▶ Directions for this task
The copy you print must match the listing exactly, with its pictures removed.

══ Dataset ══

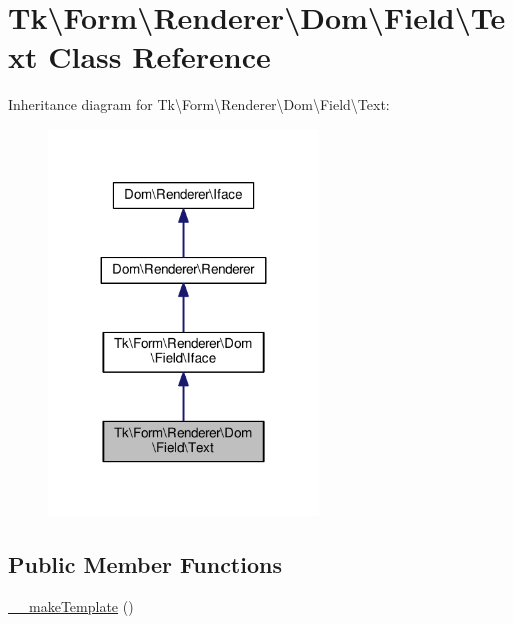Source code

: \hypertarget{classTk_1_1Form_1_1Renderer_1_1Dom_1_1Field_1_1Text}{\section{Tk\textbackslash{}Form\textbackslash{}Renderer\textbackslash{}Dom\textbackslash{}Field\textbackslash{}Text Class Reference}
\label{classTk_1_1Form_1_1Renderer_1_1Dom_1_1Field_1_1Text}
}


Inheritance diagram for Tk\textbackslash{}Form\textbackslash{}Renderer\textbackslash{}Dom\textbackslash{}Field\textbackslash{}Text\+:\nopagebreak
\begin{figure}[H]
\begin{center}
\leavevmode
\includegraphics[width=203pt]{classTk_1_1Form_1_1Renderer_1_1Dom_1_1Field_1_1Text__inherit__graph}
\end{center}
\end{figure}
\subsection*{Public Member Functions}
\begin{DoxyCompactItemize}
\item 
\hyperlink{classTk_1_1Form_1_1Renderer_1_1Dom_1_1Field_1_1Text_a253cab52a25e6803b7e4bf6940732fdd}{\+\_\+\+\_\+make\+Template} ()
\end{DoxyCompactItemize}
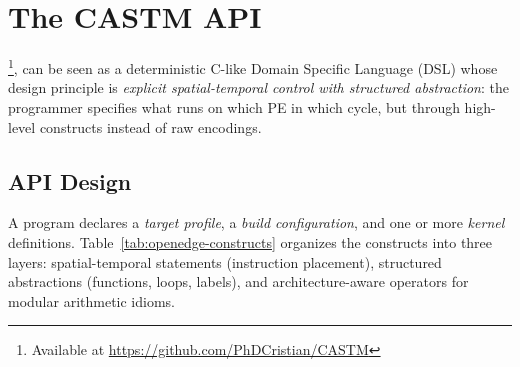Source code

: \section{The CASTM API}
\label{sec:openedge}

\castm{}\footnote{Available at \url{https://github.com/PhDCristian/CASTM}}, can be seen as a deterministic C-like Domain Specific Language (DSL) whose design principle is \emph{explicit spatial-temporal control with structured abstraction}: the programmer specifies what runs on which PE in which cycle, but through high-level constructs instead of raw encodings.

\subsection{API Design}
\label{subsec:lang-overview}

A \castm{} program declares a \emph{target profile}, a \emph{build configuration}, and one or more \emph{kernel} definitions. Table~\ref{tab:openedge-constructs} organizes the constructs into three layers: spatial-temporal statements (instruction placement), structured abstractions (functions, loops, labels), and architecture-aware operators for modular arithmetic idioms.

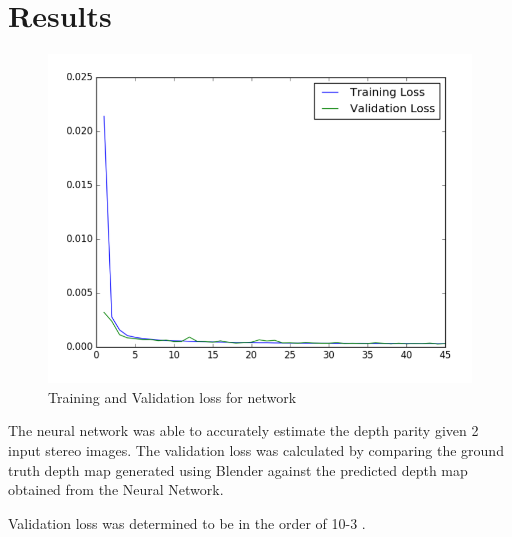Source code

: \section{Results}

\begin{figure}
  \includegraphics[width=\linewidth]{images/validationloss.png}
  \caption{Training and Validation loss for network}
  \label{fig:boat1}
\end{figure}

The neural network was able to accurately estimate the depth parity given 2 input stereo images. The validation loss was calculated by comparing the ground truth depth map generated using Blender against the predicted depth map obtained from the Neural Network.

Validation loss was determined to be in the order of 10-3 . 

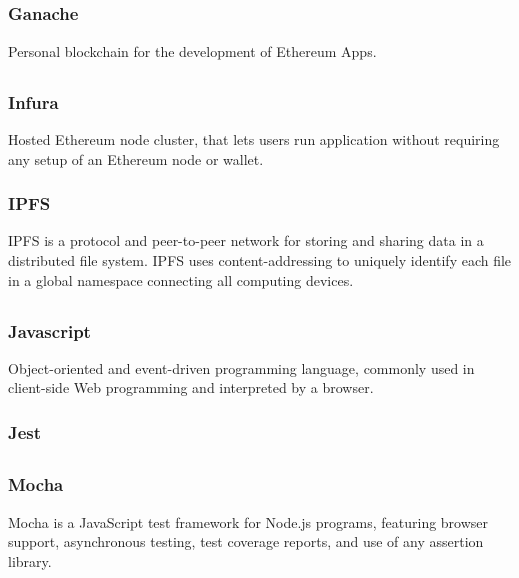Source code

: 	\subsection*{}
		\subsubsection*{Ganache}
			Personal blockchain for the development of Ethereum \DJ{}Apps.
	
	\subsection*{}
		\subsubsection*{Infura}
			Hosted Ethereum node cluster, that lets users run application without requiring any setup of an Ethereum node or wallet.
		\subsubsection*{IPFS}
			IPFS is a protocol and peer-to-peer network for storing and sharing data in a distributed file system. IPFS uses content-addressing to uniquely identify each file in a global namespace connecting all computing devices. 
	
	\subsection*{}
		\subsubsection*{Javascript}
			Object-oriented and event-driven programming language, commonly used in client-side Web programming and interpreted by a browser.
		\subsubsection*{Jest}
	
	\subsection*{}
		\subsubsection*{Mocha}
			Mocha is a JavaScript test framework for Node.js programs, featuring browser support, asynchronous testing, test coverage reports, and use of any assertion library.
	
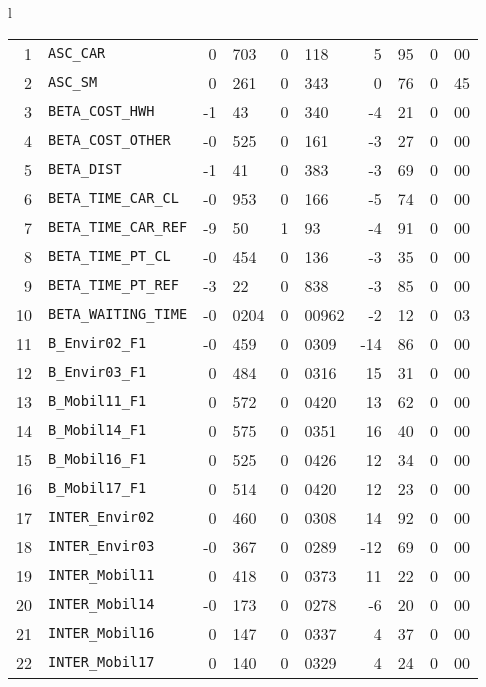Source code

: \documentclass[12pt,a4paper]{article}
\begin{document}
\begin{table}[htb]
\begin{tabular}{l}
\begin{tabular}{rlr@{.}lr@{.}lr@{.}lr@{.}l}
1 & \lstinline$ASC_CAR$ & 0&703 & 0&118 & 5&95 & 0&00\\
2 & \lstinline$ASC_SM$ & 0&261 & 0&343 & 0&76 & 0&45\\
3 & \lstinline$BETA_COST_HWH$ & -1&43 & 0&340 & -4&21 & 0&00\\
4 & \lstinline$BETA_COST_OTHER$ & -0&525 & 0&161 & -3&27 & 0&00\\
5 & \lstinline$BETA_DIST$ & -1&41 & 0&383 & -3&69 & 0&00\\
6 & \lstinline$BETA_TIME_CAR_CL$ & -0&953 & 0&166 & -5&74 & 0&00\\
7 & \lstinline$BETA_TIME_CAR_REF$ & -9&50 & 1&93 & -4&91 & 0&00\\
8 & \lstinline$BETA_TIME_PT_CL$ & -0&454 & 0&136 & -3&35 & 0&00\\
9 & \lstinline$BETA_TIME_PT_REF$ & -3&22 & 0&838 & -3&85 & 0&00\\
10 & \lstinline$BETA_WAITING_TIME$ & -0&0204 & 0&00962 & -2&12 & 0&03\\
11 & \lstinline$B_Envir02_F1$ & -0&459 & 0&0309 & -14&86 & 0&00\\
12 & \lstinline$B_Envir03_F1$ & 0&484 & 0&0316 & 15&31 & 0&00\\
13 & \lstinline$B_Mobil11_F1$ & 0&572 & 0&0420 & 13&62 & 0&00\\
14 & \lstinline$B_Mobil14_F1$ & 0&575 & 0&0351 & 16&40 & 0&00\\
15 & \lstinline$B_Mobil16_F1$ & 0&525 & 0&0426 & 12&34 & 0&00\\
16 & \lstinline$B_Mobil17_F1$ & 0&514 & 0&0420 & 12&23 & 0&00\\
17 & \lstinline$INTER_Envir02$ & 0&460 & 0&0308 & 14&92 & 0&00\\
18 & \lstinline$INTER_Envir03$ & -0&367 & 0&0289 & -12&69 & 0&00\\
19 & \lstinline$INTER_Mobil11$ & 0&418 & 0&0373 & 11&22 & 0&00\\
20 & \lstinline$INTER_Mobil14$ & -0&173 & 0&0278 & -6&20 & 0&00\\
21 & \lstinline$INTER_Mobil16$ & 0&147 & 0&0337 & 4&37 & 0&00\\
22 & \lstinline$INTER_Mobil17$ & 0&140 & 0&0329 & 4&24 & 0&00\\
\end{tabular}
  \end{tabular}
 \end{table}
\end{document}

═══

▶ Response area
Source code

: \hypertarget{classTk_1_1Form_1_1Renderer_1_1Dom_1_1Field_1_1Text}{\section{Tk\textbackslash{}Form\textbackslash{}Renderer\textbackslash{}Dom\textbackslash{}Field\textbackslash{}Text Class Reference}
\label{classTk_1_1Form_1_1Renderer_1_1Dom_1_1Field_1_1Text}
}


Inheritance diagram for Tk\textbackslash{}Form\textbackslash{}Renderer\textbackslash{}Dom\textbackslash{}Field\textbackslash{}Text\+:\nopagebreak
\begin{figure}[H]
\begin{center}
\leavevmode
\includegraphics[width=203pt]{classTk_1_1Form_1_1Renderer_1_1Dom_1_1Field_1_1Text__inherit__graph}
\end{center}
\end{figure}
\subsection*{Public Member Functions}
\begin{DoxyCompactItemize}
\item 
\hyperlink{classTk_1_1Form_1_1Renderer_1_1Dom_1_1Field_1_1Text_a253cab52a25e6803b7e4bf6940732fdd}{\+\_\+\+\_\+make\+Template} ()
\end{DoxyCompactItemize}
Source code

: \section{The CASTM API}
\label{sec:openedge}

\castm{}\footnote{Available at \url{https://github.com/PhDCristian/CASTM}}, can be seen as a deterministic C-like Domain Specific Language (DSL) whose design principle is \emph{explicit spatial-temporal control with structured abstraction}: the programmer specifies what runs on which PE in which cycle, but through high-level constructs instead of raw encodings.

\subsection{API Design}
\label{subsec:lang-overview}

A \castm{} program declares a \emph{target profile}, a \emph{build configuration}, and one or more \emph{kernel} definitions. Table~\ref{tab:openedge-constructs} organizes the constructs into three layers: spatial-temporal statements (instruction placement), structured abstractions (functions, loops, labels), and architecture-aware operators for modular arithmetic idioms.

Source code

: \section{Results}

\begin{figure}
  \includegraphics[width=\linewidth]{images/validationloss.png}
  \caption{Training and Validation loss for network}
  \label{fig:boat1}
\end{figure}

The neural network was able to accurately estimate the depth parity given 2 input stereo images. The validation loss was calculated by comparing the ground truth depth map generated using Blender against the predicted depth map obtained from the Neural Network.

Validation loss was determined to be in the order of 10-3 . 

Source code

: 	\subsection*{}
		\subsubsection*{Ganache}
			Personal blockchain for the development of Ethereum \DJ{}Apps.
	
	\subsection*{}
		\subsubsection*{Infura}
			Hosted Ethereum node cluster, that lets users run application without requiring any setup of an Ethereum node or wallet.
		\subsubsection*{IPFS}
			IPFS is a protocol and peer-to-peer network for storing and sharing data in a distributed file system. IPFS uses content-addressing to uniquely identify each file in a global namespace connecting all computing devices. 
	
	\subsection*{}
		\subsubsection*{Javascript}
			Object-oriented and event-driven programming language, commonly used in client-side Web programming and interpreted by a browser.
		\subsubsection*{Jest}
	
	\subsection*{}
		\subsubsection*{Mocha}
			Mocha is a JavaScript test framework for Node.js programs, featuring browser support, asynchronous testing, test coverage reports, and use of any assertion library.
	
Source code

: \documentclass[12pt,a4paper]{article}
\begin{document}
\begin{table}[htb]
\begin{tabular}{l}
\begin{tabular}{rlr@{.}lr@{.}lr@{.}lr@{.}l}
1 & \lstinline$ASC_CAR$ & 0&703 & 0&118 & 5&95 & 0&00\\
2 & \lstinline$ASC_SM$ & 0&261 & 0&343 & 0&76 & 0&45\\
3 & \lstinline$BETA_COST_HWH$ & -1&43 & 0&340 & -4&21 & 0&00\\
4 & \lstinline$BETA_COST_OTHER$ & -0&525 & 0&161 & -3&27 & 0&00\\
5 & \lstinline$BETA_DIST$ & -1&41 & 0&383 & -3&69 & 0&00\\
6 & \lstinline$BETA_TIME_CAR_CL$ & -0&953 & 0&166 & -5&74 & 0&00\\
7 & \lstinline$BETA_TIME_CAR_REF$ & -9&50 & 1&93 & -4&91 & 0&00\\
8 & \lstinline$BETA_TIME_PT_CL$ & -0&454 & 0&136 & -3&35 & 0&00\\
9 & \lstinline$BETA_TIME_PT_REF$ & -3&22 & 0&838 & -3&85 & 0&00\\
10 & \lstinline$BETA_WAITING_TIME$ & -0&0204 & 0&00962 & -2&12 & 0&03\\
11 & \lstinline$B_Envir02_F1$ & -0&459 & 0&0309 & -14&86 & 0&00\\
12 & \lstinline$B_Envir03_F1$ & 0&484 & 0&0316 & 15&31 & 0&00\\
13 & \lstinline$B_Mobil11_F1$ & 0&572 & 0&0420 & 13&62 & 0&00\\
14 & \lstinline$B_Mobil14_F1$ & 0&575 & 0&0351 & 16&40 & 0&00\\
15 & \lstinline$B_Mobil16_F1$ & 0&525 & 0&0426 & 12&34 & 0&00\\
16 & \lstinline$B_Mobil17_F1$ & 0&514 & 0&0420 & 12&23 & 0&00\\
17 & \lstinline$INTER_Envir02$ & 0&460 & 0&0308 & 14&92 & 0&00\\
18 & \lstinline$INTER_Envir03$ & -0&367 & 0&0289 & -12&69 & 0&00\\
19 & \lstinline$INTER_Mobil11$ & 0&418 & 0&0373 & 11&22 & 0&00\\
20 & \lstinline$INTER_Mobil14$ & -0&173 & 0&0278 & -6&20 & 0&00\\
21 & \lstinline$INTER_Mobil16$ & 0&147 & 0&0337 & 4&37 & 0&00\\
22 & \lstinline$INTER_Mobil17$ & 0&140 & 0&0329 & 4&24 & 0&00\\
\end{tabular}
  \end{tabular}
 \end{table}
\end{document}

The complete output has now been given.